Among the entries that follow, find every line with the word "WNAC" and copy it.

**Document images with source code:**
________

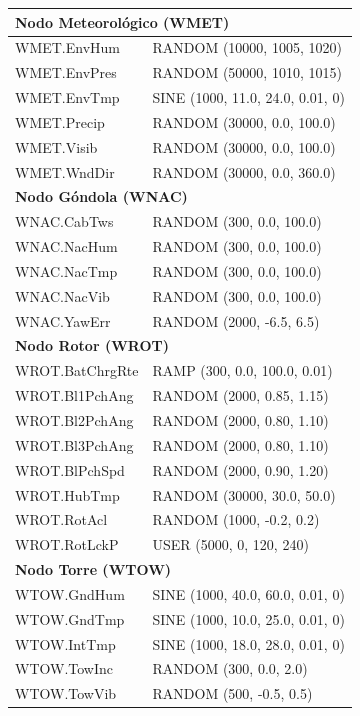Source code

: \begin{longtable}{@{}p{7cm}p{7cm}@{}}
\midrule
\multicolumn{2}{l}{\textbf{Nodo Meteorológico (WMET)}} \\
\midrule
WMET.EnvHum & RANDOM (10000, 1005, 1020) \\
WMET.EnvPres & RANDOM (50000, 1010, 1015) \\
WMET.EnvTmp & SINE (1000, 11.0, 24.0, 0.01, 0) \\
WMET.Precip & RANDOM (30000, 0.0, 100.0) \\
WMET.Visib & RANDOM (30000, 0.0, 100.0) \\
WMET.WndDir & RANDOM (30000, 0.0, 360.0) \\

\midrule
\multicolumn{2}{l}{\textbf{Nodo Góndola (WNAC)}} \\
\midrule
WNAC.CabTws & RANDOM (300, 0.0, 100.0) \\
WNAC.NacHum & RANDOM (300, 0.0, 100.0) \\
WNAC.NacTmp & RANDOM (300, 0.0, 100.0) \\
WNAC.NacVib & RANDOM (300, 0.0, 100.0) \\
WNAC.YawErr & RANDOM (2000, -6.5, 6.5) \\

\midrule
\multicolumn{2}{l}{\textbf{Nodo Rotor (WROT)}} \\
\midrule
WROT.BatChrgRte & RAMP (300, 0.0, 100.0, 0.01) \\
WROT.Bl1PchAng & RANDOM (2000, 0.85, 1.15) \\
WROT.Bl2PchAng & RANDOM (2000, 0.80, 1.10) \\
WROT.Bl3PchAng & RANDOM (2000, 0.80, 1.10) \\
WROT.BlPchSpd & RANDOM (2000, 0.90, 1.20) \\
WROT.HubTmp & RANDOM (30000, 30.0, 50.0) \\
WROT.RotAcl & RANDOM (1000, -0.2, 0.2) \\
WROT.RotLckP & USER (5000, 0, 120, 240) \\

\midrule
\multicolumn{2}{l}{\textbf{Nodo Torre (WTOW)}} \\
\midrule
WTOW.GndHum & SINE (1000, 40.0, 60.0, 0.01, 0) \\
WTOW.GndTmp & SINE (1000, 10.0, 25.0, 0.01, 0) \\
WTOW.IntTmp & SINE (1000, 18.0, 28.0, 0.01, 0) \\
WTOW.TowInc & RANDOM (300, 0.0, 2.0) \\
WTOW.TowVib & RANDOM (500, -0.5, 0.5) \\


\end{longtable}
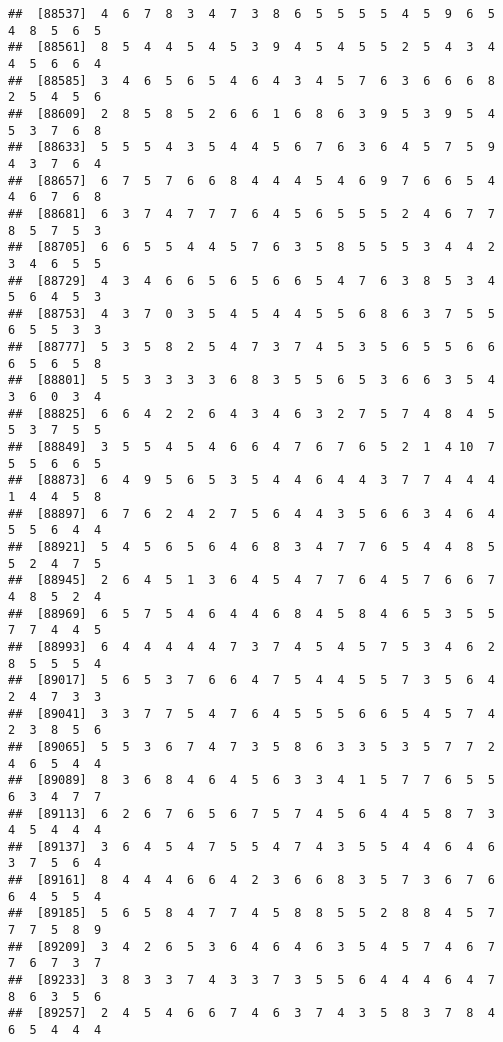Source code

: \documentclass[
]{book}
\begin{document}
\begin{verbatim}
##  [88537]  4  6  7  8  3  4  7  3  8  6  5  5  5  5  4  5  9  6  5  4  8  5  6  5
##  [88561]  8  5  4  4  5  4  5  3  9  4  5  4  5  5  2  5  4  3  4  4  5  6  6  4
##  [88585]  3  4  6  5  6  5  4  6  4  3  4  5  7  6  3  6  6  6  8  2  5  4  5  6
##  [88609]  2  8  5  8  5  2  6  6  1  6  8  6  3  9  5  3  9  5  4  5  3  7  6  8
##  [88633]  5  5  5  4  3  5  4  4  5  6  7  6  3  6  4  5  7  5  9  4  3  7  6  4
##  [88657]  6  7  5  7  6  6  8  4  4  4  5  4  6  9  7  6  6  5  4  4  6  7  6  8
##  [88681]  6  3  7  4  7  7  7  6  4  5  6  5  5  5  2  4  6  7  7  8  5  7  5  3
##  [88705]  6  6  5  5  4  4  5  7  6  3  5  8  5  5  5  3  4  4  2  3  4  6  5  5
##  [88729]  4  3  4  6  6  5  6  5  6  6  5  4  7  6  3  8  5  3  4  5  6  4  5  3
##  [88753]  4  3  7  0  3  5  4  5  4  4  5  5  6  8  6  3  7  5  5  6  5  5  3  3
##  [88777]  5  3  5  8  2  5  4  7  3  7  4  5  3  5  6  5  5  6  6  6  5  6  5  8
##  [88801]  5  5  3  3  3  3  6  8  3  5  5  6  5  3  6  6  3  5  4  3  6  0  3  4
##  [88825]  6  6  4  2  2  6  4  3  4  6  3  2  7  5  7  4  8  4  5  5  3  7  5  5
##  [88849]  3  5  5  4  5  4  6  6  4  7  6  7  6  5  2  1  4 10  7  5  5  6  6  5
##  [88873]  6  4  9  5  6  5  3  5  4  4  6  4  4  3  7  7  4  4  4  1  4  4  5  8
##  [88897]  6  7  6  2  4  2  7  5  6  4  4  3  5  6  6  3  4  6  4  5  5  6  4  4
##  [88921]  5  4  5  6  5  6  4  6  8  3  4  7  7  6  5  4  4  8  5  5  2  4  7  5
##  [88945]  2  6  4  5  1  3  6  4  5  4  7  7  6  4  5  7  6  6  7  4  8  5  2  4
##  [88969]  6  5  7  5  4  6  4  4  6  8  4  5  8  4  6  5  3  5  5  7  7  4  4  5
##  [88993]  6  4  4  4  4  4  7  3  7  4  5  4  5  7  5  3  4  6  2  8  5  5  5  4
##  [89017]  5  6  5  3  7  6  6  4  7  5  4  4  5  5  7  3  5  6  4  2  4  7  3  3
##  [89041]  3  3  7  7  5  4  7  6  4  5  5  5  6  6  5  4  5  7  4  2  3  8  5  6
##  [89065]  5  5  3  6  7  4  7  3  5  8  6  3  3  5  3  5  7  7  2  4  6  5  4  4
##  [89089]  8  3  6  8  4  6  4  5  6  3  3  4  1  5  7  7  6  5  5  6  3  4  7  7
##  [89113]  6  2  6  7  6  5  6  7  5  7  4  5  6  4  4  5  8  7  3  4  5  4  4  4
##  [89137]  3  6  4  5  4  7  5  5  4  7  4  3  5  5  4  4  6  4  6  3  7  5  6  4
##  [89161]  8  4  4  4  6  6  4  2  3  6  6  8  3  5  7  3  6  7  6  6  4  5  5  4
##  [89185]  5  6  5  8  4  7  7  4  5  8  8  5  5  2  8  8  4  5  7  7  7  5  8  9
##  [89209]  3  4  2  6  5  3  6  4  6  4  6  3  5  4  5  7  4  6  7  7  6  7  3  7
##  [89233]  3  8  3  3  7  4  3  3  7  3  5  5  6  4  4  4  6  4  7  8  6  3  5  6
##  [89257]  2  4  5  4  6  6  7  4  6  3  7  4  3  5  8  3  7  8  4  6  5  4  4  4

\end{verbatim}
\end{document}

________

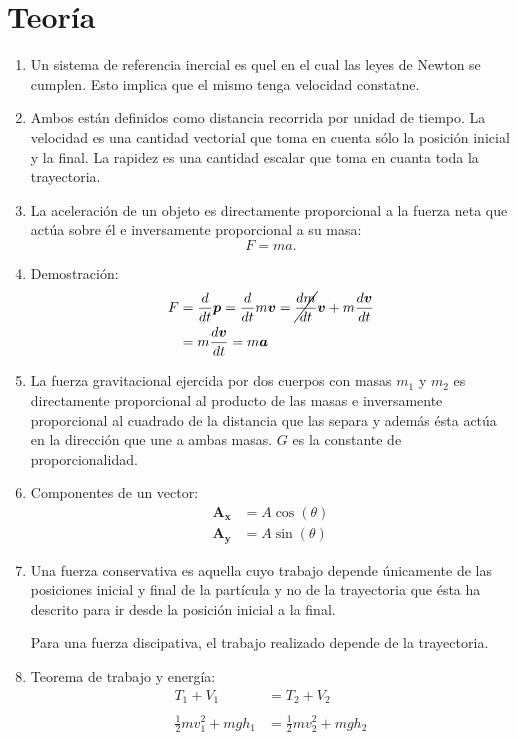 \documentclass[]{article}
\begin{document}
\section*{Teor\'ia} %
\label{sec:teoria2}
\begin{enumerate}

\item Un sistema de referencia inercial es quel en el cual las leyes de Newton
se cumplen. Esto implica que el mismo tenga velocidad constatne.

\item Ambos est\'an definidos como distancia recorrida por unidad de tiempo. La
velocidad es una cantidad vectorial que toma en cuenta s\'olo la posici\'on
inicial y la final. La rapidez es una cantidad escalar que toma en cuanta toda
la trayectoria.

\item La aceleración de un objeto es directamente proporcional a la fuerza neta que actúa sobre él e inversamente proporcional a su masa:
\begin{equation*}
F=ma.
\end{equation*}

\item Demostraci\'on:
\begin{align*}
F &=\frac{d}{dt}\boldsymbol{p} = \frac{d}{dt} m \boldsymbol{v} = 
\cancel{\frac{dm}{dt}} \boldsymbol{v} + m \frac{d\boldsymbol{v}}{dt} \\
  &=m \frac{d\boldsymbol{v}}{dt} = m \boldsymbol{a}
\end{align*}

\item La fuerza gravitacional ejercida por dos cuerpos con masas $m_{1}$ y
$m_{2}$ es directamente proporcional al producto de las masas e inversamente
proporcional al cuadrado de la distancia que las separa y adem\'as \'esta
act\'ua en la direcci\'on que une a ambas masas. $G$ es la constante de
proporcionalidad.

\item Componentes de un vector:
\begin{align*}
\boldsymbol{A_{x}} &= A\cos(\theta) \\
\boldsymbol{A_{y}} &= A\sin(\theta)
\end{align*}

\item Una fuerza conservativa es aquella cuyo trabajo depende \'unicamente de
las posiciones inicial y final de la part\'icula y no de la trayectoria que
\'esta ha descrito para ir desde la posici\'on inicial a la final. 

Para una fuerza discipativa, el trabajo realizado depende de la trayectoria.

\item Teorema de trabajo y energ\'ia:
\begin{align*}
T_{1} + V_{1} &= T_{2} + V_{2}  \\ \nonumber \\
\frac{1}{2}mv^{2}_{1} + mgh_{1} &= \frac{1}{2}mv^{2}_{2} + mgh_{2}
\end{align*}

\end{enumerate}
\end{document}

________

**RESPONSE TO THE EXERCISE:**
\multicolumn{2}{l}{\textbf{Nodo Góndola (WNAC)}} \\
WNAC.CabTws & RANDOM (300, 0.0, 100.0) \\
WNAC.NacHum & RANDOM (300, 0.0, 100.0) \\
WNAC.NacTmp & RANDOM (300, 0.0, 100.0) \\
WNAC.NacVib & RANDOM (300, 0.0, 100.0) \\
WNAC.YawErr & RANDOM (2000, -6.5, 6.5) \\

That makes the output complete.